Spiced Rack of Lamb with Aubergine and Pomegranates

Frank Bordoni brings Middle Eastern flavours to the table with tender lamb, with fruity and herby aubergine chunks...
By Frank Bordoni
Spiced Rack of Lamb with Aubergine and Pomegranates
  • Rating:
  • Serves: 2
  • Cook Time: 20 minutes
  • Prep Time: 15 minutes
  • Effort: easy


  • 1 tsp garam masala
  • 1 tsp chilli powder
  • 1/2 tsp ground cumin
  • 1 tbsp ginger juice
  • 1 lemon, juice only
  • 2 x 350 g racks of lamb, French trimmed (about 4 bones each)
  • 1 aubergine
  • extra virgin olive oil
  • 1 pomegranate
  • handfuls mint leaves
  • seasalt and black pepper


1. Preheat the oven to gas 5/190 C. Combine the garam masala, chilli powder and cumin with the ginger juice, lemon juice and garlic.

2. Rub this paste over the lamb, and place skin-side down, in a heated ovenproof pan. Seal the meat, over a high heat, until browned before transferring the pan to the oven for about 15 minutes. It should still be slightly pink in the centre.

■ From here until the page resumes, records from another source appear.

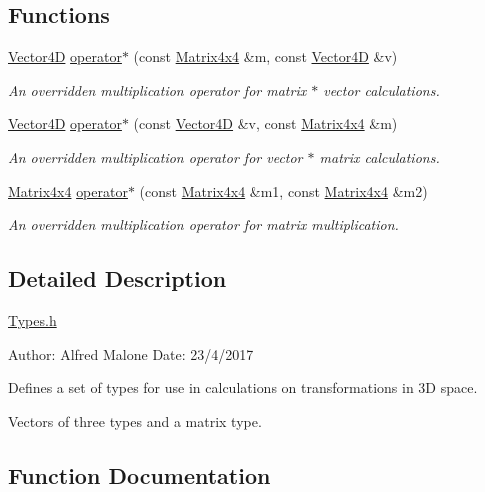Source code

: \subsection*{Functions}
\begin{DoxyCompactItemize}
\item 
\hyperlink{structtypes_1_1_vector4_d}{Vector4\+D} \hyperlink{namespacetypes_ac99fc0911ec065e97201c1c76d4cf2ba}{operator$\ast$} (const \hyperlink{structtypes_1_1_matrix4x4}{Matrix4x4} \&m, const \hyperlink{structtypes_1_1_vector4_d}{Vector4\+D} \&v)
\begin{DoxyCompactList}\small\item\em An overridden multiplication operator for matrix $\ast$ vector calculations. \end{DoxyCompactList}\item 
\hyperlink{structtypes_1_1_vector4_d}{Vector4\+D} \hyperlink{namespacetypes_a27447503d55a883398ca0d4f508cccd5}{operator$\ast$} (const \hyperlink{structtypes_1_1_vector4_d}{Vector4\+D} \&v, const \hyperlink{structtypes_1_1_matrix4x4}{Matrix4x4} \&m)
\begin{DoxyCompactList}\small\item\em An overridden multiplication operator for vector $\ast$ matrix calculations. \end{DoxyCompactList}\item 
\hyperlink{structtypes_1_1_matrix4x4}{Matrix4x4} \hyperlink{namespacetypes_a45f7e10e6d67b2b7a61988bdec802f7f}{operator$\ast$} (const \hyperlink{structtypes_1_1_matrix4x4}{Matrix4x4} \&m1, const \hyperlink{structtypes_1_1_matrix4x4}{Matrix4x4} \&m2)
\begin{DoxyCompactList}\small\item\em An overridden multiplication operator for matrix multiplication. \end{DoxyCompactList}\end{DoxyCompactItemize}


\subsection{Detailed Description}
\hyperlink{_types_8h}{Types.\+h}

Author\+: Alfred Malone Date\+: 23/4/2017

Defines a set of types for use in calculations on transformations in 3\+D space.

Vectors of three types and a matrix type. 

\subsection{Function Documentation}
\hypertarget{namespacetypes_ac99fc0911ec065e97201c1c76d4cf2ba}{}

3. Remove the lamb from the oven and leave to rest for 5-10 minutes.

4. Cut the aubergine into chunks and cook quickly in a sauté pan with the olive oil until the outside is crisp and the centre is soft and cooked. Drain on kitchen paper and tip into a bowl. Sprinkle over the pomegranate seeds and fresh mint.

5. Carve the lamb racks and arrange on a plate. Serve with a mound of herby aubergines.